Both apps share GHAPP_WEBHOOK_SECRET. Each app has its own RSA private key (GHAPP_ORG_PRIVATE_KEY, GHAPP_PERSONAL_PRIVATE_KEY).

  1. Generate a new private key in the GitHub App settings page (Generate a private key). GitHub serves the old and new key in parallel during the rotation window.
  2. Update the matching repository secret in Settings → Secrets and variables → Actions → New repository secret. Use the prod or staging environment as appropriate.
  3. Redeploy ghfe and scheduler: trigger Deploy Container from the Actions tab, selecting the environment.
  4. Confirm in /usage that new jobs continue to be picked up.
  5. Delete the old key in the GitHub App settings once you have verified the new one works.

Required secrets

Secret Used by Purpose
SCW_SECRET_KEY deploy-container.yml, deploy-images.yml, deploy-device-plugin.yml Scaleway API key for registry login and serverless deploy
GHAPP_WEBHOOK_SECRET ghfe runtime HMAC secret shared by both GitHub Apps
GHAPP_ORG_PRIVATE_KEY ghfe, scheduler runtime RSA private key for the org App (PEM)
GHAPP_PERSONAL_PRIVATE_KEY ghfe, scheduler runtime RSA private key for the personal App (PEM)
K8S_KUBECONFIG scheduler runtime, image and device-plugin deploys Kubeconfig with edit (scheduler) or cluster-admin (deploys) access
POSTGRES_URL ghfe, scheduler runtime DSN, e.g. postgresql://user:pass@host:5432/db?sslmode=require
TRACE_API_SECRET ghfe, trace_installation.py Bearer token for /trace/* endpoints
RISCV_RUNNER_SAMPLE_ACCESS_TOKEN deploy-container.yml PAT for triggering the sample workflow on staging deploy

Build a runner image locally

For experimenting with the runner image without going through CI:

docker buildx build \
  --platform linux/riscv64 \
  --file images/runner/Dockerfile.ubuntu \
  --build-arg OS_VERSION=24.04 \
  --tag riscv-runner:ubuntu-24.04-local \
  images/runner

Best run on a RISC-V host so no emulation is involved. On x86_64, binfmt_misc with QEMU will let the build complete, slowly.
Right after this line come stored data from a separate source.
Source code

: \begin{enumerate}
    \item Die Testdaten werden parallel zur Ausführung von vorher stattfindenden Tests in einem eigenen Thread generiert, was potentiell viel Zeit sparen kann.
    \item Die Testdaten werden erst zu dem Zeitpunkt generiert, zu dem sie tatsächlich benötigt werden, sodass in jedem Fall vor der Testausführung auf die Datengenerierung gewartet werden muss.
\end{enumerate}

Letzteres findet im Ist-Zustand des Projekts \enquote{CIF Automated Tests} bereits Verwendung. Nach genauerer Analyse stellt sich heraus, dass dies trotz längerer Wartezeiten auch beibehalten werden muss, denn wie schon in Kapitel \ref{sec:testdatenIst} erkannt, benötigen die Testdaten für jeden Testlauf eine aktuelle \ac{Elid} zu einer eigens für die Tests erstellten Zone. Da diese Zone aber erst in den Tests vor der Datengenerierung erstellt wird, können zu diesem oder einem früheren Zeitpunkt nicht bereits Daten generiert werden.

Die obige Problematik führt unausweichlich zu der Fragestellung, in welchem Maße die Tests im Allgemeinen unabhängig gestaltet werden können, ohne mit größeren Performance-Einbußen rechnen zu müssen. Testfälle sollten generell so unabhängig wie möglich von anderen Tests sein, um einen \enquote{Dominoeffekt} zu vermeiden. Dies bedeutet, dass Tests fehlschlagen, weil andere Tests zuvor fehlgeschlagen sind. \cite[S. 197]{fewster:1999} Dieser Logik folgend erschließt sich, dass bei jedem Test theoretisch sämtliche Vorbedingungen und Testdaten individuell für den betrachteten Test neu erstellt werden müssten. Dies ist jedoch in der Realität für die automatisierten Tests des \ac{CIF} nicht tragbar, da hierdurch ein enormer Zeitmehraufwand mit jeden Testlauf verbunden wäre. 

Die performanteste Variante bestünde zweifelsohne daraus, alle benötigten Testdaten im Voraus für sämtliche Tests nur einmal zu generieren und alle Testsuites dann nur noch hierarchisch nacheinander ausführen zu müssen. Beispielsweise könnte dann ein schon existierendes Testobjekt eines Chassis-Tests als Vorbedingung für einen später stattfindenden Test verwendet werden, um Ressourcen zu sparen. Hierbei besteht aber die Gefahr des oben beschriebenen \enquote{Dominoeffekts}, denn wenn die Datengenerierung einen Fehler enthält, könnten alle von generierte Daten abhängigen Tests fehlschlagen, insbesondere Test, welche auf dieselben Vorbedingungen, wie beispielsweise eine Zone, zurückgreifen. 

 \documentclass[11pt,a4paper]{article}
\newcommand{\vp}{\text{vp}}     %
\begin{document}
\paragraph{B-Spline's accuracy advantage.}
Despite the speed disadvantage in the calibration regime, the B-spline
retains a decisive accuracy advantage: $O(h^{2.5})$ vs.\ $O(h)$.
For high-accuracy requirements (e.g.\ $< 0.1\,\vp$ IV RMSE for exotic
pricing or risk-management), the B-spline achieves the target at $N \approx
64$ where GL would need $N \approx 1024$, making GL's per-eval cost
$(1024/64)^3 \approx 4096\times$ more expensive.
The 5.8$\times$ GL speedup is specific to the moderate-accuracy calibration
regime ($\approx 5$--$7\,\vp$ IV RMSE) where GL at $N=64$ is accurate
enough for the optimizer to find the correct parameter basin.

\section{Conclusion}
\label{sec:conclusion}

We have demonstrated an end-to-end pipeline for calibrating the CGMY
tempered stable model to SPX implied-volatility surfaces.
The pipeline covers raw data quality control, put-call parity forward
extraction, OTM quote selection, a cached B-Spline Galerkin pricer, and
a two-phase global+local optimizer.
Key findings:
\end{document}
Rolling out an image update

  1. Merge a PR that changes images/**. CI builds :ubuntu-24.04-sha-<sha> and pushes it.
  2. deploy-staging retags as :ubuntu-24.04-staging, then kubectl rollout restart daemonset/rise-riscv-runner-device-plugin -n kube-system. The init container in the daemonset pre-pulls the new image to every node.
  3. The deploy-prod job waits for an environment-gated approval before retagging as :ubuntu-24.04-latest. New runner pods provisioned after that point pull the new image.

A runner pod that is currently running an old image will keep that image for the duration of its job. Image updates are not retroactive.